**Data excerpts**

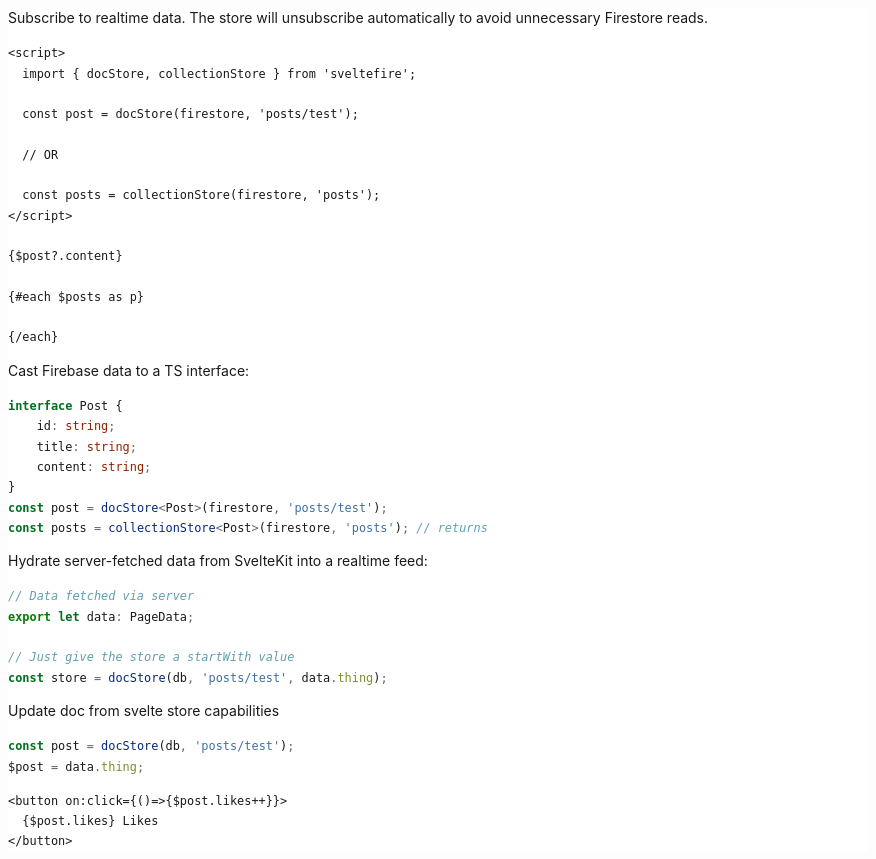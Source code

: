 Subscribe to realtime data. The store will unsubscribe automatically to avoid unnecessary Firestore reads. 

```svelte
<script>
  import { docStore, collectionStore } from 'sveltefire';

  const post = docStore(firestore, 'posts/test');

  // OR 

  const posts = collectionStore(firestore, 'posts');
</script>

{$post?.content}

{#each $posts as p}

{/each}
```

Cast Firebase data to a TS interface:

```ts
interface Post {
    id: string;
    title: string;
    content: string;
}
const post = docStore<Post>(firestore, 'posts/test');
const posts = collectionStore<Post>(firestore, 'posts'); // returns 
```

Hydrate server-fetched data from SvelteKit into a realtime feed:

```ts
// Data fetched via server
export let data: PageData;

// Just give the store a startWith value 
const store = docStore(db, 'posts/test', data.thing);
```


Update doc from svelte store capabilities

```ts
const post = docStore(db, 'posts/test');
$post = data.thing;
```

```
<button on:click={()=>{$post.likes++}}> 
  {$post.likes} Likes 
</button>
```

--

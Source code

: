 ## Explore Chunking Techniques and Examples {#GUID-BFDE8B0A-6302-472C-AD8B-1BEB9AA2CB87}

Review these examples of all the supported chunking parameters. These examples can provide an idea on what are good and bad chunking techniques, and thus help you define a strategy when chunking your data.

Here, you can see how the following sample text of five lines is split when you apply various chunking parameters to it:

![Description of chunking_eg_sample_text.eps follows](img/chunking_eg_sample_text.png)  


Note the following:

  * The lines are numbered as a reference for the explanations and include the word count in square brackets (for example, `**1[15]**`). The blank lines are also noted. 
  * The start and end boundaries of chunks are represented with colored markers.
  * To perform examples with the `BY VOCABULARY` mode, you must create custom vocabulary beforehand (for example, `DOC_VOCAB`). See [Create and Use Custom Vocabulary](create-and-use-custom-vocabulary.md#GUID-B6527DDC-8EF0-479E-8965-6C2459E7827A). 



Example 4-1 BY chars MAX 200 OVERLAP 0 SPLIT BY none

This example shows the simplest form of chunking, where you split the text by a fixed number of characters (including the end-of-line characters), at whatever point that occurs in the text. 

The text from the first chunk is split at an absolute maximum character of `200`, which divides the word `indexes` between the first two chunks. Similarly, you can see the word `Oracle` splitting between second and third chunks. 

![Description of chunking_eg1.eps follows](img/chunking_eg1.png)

**Problem description**
Search the material for the word "following" and copy every matching line.

**Solved problem**
Here, you can see how the following sample text of five lines is split when you apply various chunking parameters to it:
Note the following:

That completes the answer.